Maine Coast Stone Symposium Treasurer and Event Chairman Dick Alden of Boothbay represented the organization during the Nov. 26 selectmen’s meeting. He and Event Marketing Coordinator Margaret Hoffman requested use of the common. Two possible sets of dates were requested for 2019. One was July 25 to Aug. 6. The other was Aug. 1 to Aug. 13. Alden told selectmen the symposium is looking for a new venue due to recent staff changes at Boothbay Railway Village.
“Unfortunately, there has been significant staff changes at the railway village. And the guild, not knowing when key management and education positions would be filled made the difficult decision to move forward and locate a new site in the Boothbay region for the 2019 event,” he said.
The 2017 event averaged 250 visitors per day. One session drew over 500. Alden believes attendance may increase this year with a new venue and no admission charge. Organizers requested a Thursday afternoon start to avoid conflicting with weekly summer craft fairs held on the common. The Guild and 12-14 participating artists require between one day and a day and half for set up. For 10 days, sculptors would begin sculpting Maine granite at 8 a.m. On Wednesday, artists would remove materials in anticipation for the next day’s craft fair. Alden explained only the sculptures would remain in a central location out of the craft fair’s way.

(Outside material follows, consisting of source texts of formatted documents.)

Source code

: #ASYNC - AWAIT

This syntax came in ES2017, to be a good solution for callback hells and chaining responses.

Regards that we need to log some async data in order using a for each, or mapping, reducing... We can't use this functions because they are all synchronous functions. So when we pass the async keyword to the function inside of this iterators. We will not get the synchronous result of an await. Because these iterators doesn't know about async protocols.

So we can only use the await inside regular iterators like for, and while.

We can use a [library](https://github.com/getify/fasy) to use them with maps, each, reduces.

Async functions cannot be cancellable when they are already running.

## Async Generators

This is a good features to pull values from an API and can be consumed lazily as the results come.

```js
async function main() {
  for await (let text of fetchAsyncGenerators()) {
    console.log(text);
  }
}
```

The event would conclude with a two-day cleanup of all equipment and sculptures. Alden reported a partnership is being discussed with Boothbay Region Land Trust to have artists’ works featured during the organization’s quadrennial art auction.
The symposium must fill out a Boothbay Common application. Town Manager Dan Bryer will make the ultimate decision. “This is a pretty significant project and prolonged use of the common. So I wanted the board to hear their request with an opportunity to ask any questions before making a decision,” he said. “I need to make sure the event doesn’t interfere with other scheduled uses of the common before giving approval.”
In other action, Bryer updated selectmen about the landscaping committee’s request for proposals in maintaining the common and roundabout. The committee placed a public notice in last week’s Boothbay Register. In 2017, the seven-person committee was charged with creating a new design for a landscape entry into the Boothbay region. This year, selectmen expanded the committee’s role by adding overseeing Boothbay Common maintenance. The public notice solicited requests for proposals for a business with experience maintaining large landscapes.
”The sole purpose of this is for judging what it may cost come time for budget purposes next year,” Bryer said.
Selectmen will meet next at 7 p.m. Wednesday, Dec. 12 in the municipal building’s conference room.